Specifically, you may put the hash of your message into a bitcoin transaction, and submit this transaction. If you later want to prove its age, just point to the bitcoin block containing your transaction. The guy verifying it is sure that you have got this message before the block is mined, because otherwise you would not have the hash of the message at that time and successfully embed it into a block.


👤 jacknews
Are there no cosmic sources of randomness, for example variations in pulsar frequency?

That could solve the "No older than this" part, by imprinting a sufficiently long (unique) sequence from a particular time on your asset. Although I suppose it would be possible for whoever keeps the recorded "event-log" to just alter it.
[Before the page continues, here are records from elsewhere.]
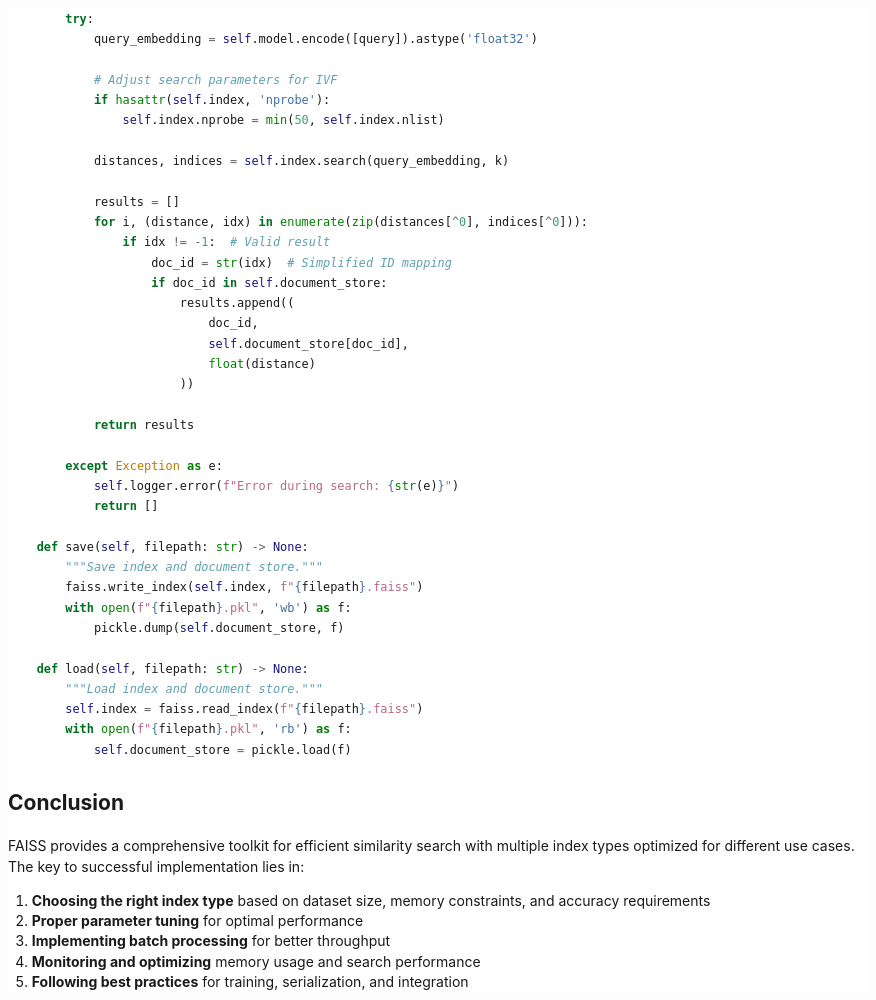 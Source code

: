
 ```python
        try:
            query_embedding = self.model.encode([query]).astype('float32')
            
            # Adjust search parameters for IVF
            if hasattr(self.index, 'nprobe'):
                self.index.nprobe = min(50, self.index.nlist)
            
            distances, indices = self.index.search(query_embedding, k)
            
            results = []
            for i, (distance, idx) in enumerate(zip(distances[^0], indices[^0])):
                if idx != -1:  # Valid result
                    doc_id = str(idx)  # Simplified ID mapping
                    if doc_id in self.document_store:
                        results.append((
                            doc_id,
                            self.document_store[doc_id],
                            float(distance)
                        ))
            
            return results
            
        except Exception as e:
            self.logger.error(f"Error during search: {str(e)}")
            return []
    
    def save(self, filepath: str) -> None:
        """Save index and document store."""
        faiss.write_index(self.index, f"{filepath}.faiss")
        with open(f"{filepath}.pkl", 'wb') as f:
            pickle.dump(self.document_store, f)
    
    def load(self, filepath: str) -> None:
        """Load index and document store."""
        self.index = faiss.read_index(f"{filepath}.faiss")
        with open(f"{filepath}.pkl", 'rb') as f:
            self.document_store = pickle.load(f)
```


## Conclusion

FAISS provides a comprehensive toolkit for efficient similarity search with multiple index types optimized for different use cases. The key to successful implementation lies in:

1. **Choosing the right index type** based on dataset size, memory constraints, and accuracy requirements
2. **Proper parameter tuning** for optimal performance
3. **Implementing batch processing** for better throughput
4. **Monitoring and optimizing** memory usage and search performance
5. **Following best practices** for training, serialization, and integration


[^1]: https://github.com/facebookresearch/faiss/wiki/getting-started
[^2]: https://faiss.ai/index.html
[^3]: https://zilliz.com/tutorials/rag/langchain-and-faiss-and-openai-gpt-4-and-google-vertex-ai-text-embedding-004
[^4]: https://github.com/facebookresearch/faiss/wiki/Guidelines-to-choose-an-index/0c700325db3df7fa2bdc3254aeab7b3179cb3d43
[^5]: https://github.com/facebookresearch/faiss/wiki/Faiss-indexes
[^6]: https://github-wiki-see.page/m/tarang-jain/faiss/wiki/MetricType-and-distances
[^7]: https://github.com/facebookresearch/faiss/wiki/MetricType-and-distances
[^8]: https://blog.csdn.net/weixin_31866177/article/details/122001149
[^9]: https://opensearch.org/docs/latest/vector-search/optimizing-storage/faiss-product-quantization/
[^10]: https://github.com/facebookresearch/faiss/wiki/Lower-memory-footprint
[^11]: https://opensearch.org/blog/optimizing-opensearch-with-fp16-quantization/
[^12]: https://github.com/facebookresearch/faiss/wiki/How-to-make-Faiss-run-faster
[^13]: https://github.com/facebookresearch/faiss/wiki/How-to-make-Faiss-run-faster/dde5d78fcd469d4d9dfee5728f5d0dca987639d4
[^14]: https://github.com/facebookresearch/faiss/wiki/How-to-make-Faiss-run-faster/52350fe6988be1d69f1390e26354b851df58d65e
[^15]: https://zilliz.com/ai-faq/what-optimizations-do-libraries-like-faiss-implement-to-maintain-high-throughput-for-vector-search-on-cpus-and-how-do-these-differ-when-utilizing-gpu-acceleration
[^16]: https://myscale.com/blog/optimize-faiss-gpu-performance-batch-size-essentials/
[^17]: https://github.com/facebookresearch/faiss/wiki/Faiss-on-the-GPU
[^18]: https://engineering.fb.com/2025/05/08/data-infrastructure/accelerating-gpu-indexes-in-faiss-with-nvidia-cuvs/
[^19]: https://github.com/facebookresearch/faiss/wiki/Guidelines-to-choose-an-index
[^20]: https://milvus.io/ai-quick-reference/what-optimizations-do-libraries-like-faiss-implement-to-maintain-high-throughput-for-vector-search-on-cpus-and-how-do-these-differ-when-utilizing-gpu-acceleration
[^21]: https://www.pinecone.io/learn/series/faiss/faiss-tutorial/
[^22]: https://engineering.fb.com/2017/03/29/data-infrastructure/faiss-a-library-for-efficient-similarity-search/
[^23]: https://myscale.com/blog/implementing-faiss-optimization-tips/
[^24]: https://www.pingcap.com/article/mastering-faiss-vector-database-a-beginners-handbook/
[^25]: https://www.pinecone.io/learn/series/faiss/vector-indexes/
[^26]: https://www.langchain.ca/blog/mastering-faiss-the-ultimate-user-guide/
[^27]: https://www.kaggle.com/code/akashmathur2212/demystifying-faiss-vector-indexing-and-ann
[^28]: https://www.pinecone.io/learn/series/faiss/
[^29]: https://python.langchain.com/docs/integrations/vectorstores/faiss/
[^30]: https://www.unum.cloud/blog/2023-11-07-scaling-vector-search-with-intel
[^31]: https://unfoldai.com/effortless-large-scale-image-retrieval-with-faiss-a-hands-on-tutorial/
[^32]: https://dzone.com/articles/similarity-search-with-faiss-a-practical-guide
[^33]: https://www.linkedin.com/pulse/designing-memory-efficient-ai-agents-using-faiss-jeyaraman-d9qcc
[^34]: https://ai.plainenglish.io/speeding-up-similarity-search-in-recommender-systems-using-faiss-basics-part-i-ec1b5e92c92d?gi=32b642fb00ee
[^35]: https://www.luminis.eu/blog/decoding-similarity-search-with-faiss-a-practical-approach/
[^36]: https://www.cnblogs.com/lightsong/p/18712712
[^37]: https://discuss.huggingface.co/t/poor-results-with-faiss-index-on-rag-system/77283
[^38]: https://www.reddit.com/r/LanguageTechnology/comments/pujbzg/faiss_and_the_index_factory_an_intro_to_composite/
[^39]: https://stackoverflow.com/questions/63907589/faiss-search-fails-with-vague-error-illegal-instruction-or-kernel-crash
[^40]: https://github.com/facebookresearch/faiss/wiki/FAQ/b81455c509846e0d4403abf6067dd11becd54957
[^41]: https://auto.gluon.ai/rag/dev/tutorials/vector_db/optimizing_faiss.html
[^42]: https://github.com/facebookresearch/faiss/issues/4282
[^43]: https://github-wiki-see.page/m/tarang-jain/faiss/wiki/The-index-factory
[^44]: https://discuss.huggingface.co/t/runtimeerror-error-in-void-faiss-allocmemoryspace/1358/8
[^45]: https://faiss.ai/cpp_api/struct/structfaiss_1_1Index.html
[^46]: https://stackoverflow.com/questions/78734751/how-do-i-persist-faiss-indexes
[^47]: https://www.runpod.io/articles/guides/deploying-rag-pipelines-faiss-langchain-cloud-gpu
[^48]: https://stackoverflow.com/questions/76383659/how-to-write-a-faiss-index-to-memory?rq=2
[^49]: https://github.com/facebookresearch/faiss/wiki/Additive-quantizers/ecc7838fff8be374dbc7018f8c1e823f221029da
[^50]: https://github.com/langchain-ai/langchain/issues/789
[^51]: https://github.com/facebookresearch/faiss/wiki/Additive-quantizers
[^52]: https://github.com/BlueBrain/BlueGraph/blob/master/examples/notebooks/Create and run embedding pipelines.ipynb
[^53]: https://github-wiki-see.page/m/tarang-jain/faiss/wiki/Index-IO,-cloning-and-hyper-parameter-tuning
[^54]: https://github-wiki-see.page/m/tarang-jain/faiss/wiki/Faiss-building-blocks:-clustering,-PCA,-quantization
[^55]: https://api.python.langchain.com/en/latest/vectorstores/langchain_community.vectorstores.faiss.FAISS.html
[^56]: https://python.hotexamples.com/examples/faiss/-/deserialize_index/python-deserialize_index-function-examples.html
[^57]: https://github.com/facebookresearch/faiss/wiki
[^58]: https://python.langchain.com/api_reference/community/vectorstores/langchain_community.vectorstores.faiss.FAISS.html
[^59]: https://stackoverflow.com/questions/76383659/how-ot-write-a-faiss-index-to-memory?rq=2
[^60]: https://aws.amazon.com/blogs/big-data/cost-optimized-vector-database-introduction-to-amazon-opensearch-service-quantization-techniques/
[^61]: https://www.nbshare.io/notebook/384206537/How-to-Generate-Embeddings-from-a-Server-and-Index-Them-Using-FAISS-with-API/
[^62]: https://github.com/matsui528/faiss_tips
For the "No younger than this" part, it seems you need to do the reverse, imprint the universe with your signature, which can then be verified by anyone who looks.

I guess blockchain can work as "universe" to some extent, but a more natural/absolute solution would be neat.


👤 sturmeh
You could use a trusted / centralised source to produce a TOTP or some equivalent code, and generate some code alongside a timestamp, which would be verifiable. (You can't get the code ahead of time from the service, but can later verify a timestamp code combination.)

Honestly, just emit the message in the Bitcoin blockchain and it will be there for perpetuity with a timestamp that is fully verifiable.


👤 anuila
Post online. Twitter, Facebook, your favorite messenger won't allow changing the time.

When renting a car from a sketchy place, I take photos and send them either to myself or to the owner. In cases of liability, a public medium would be preferable so you can just share a link to let anyone validate it.



👤 arithma
Reading something allows one to create a proof of being after. Writing something allows one to create a proof of being before.

Are there other ways of conceptualizing this problem?


👤 dutchbrit
Blockchain would be your best bet, but even that could be scheduled for the future, all depends on context.

👤 avmich

👤 BMSmnqXAE4yfe1
Any service that timestamps uploads will do, github for example.

👤 ac42
Make it known at the time (possibly via something likely strongly dependent like a hash or encryption). If it is not observable, it may just as well not have happened. Call it quantum mechanics or simply common sense.

👤 Nurdok
You can ask the person you wish to prove current time to, to provide a "challenge" that you will film ("put two fingers up", "hold up a USB cable").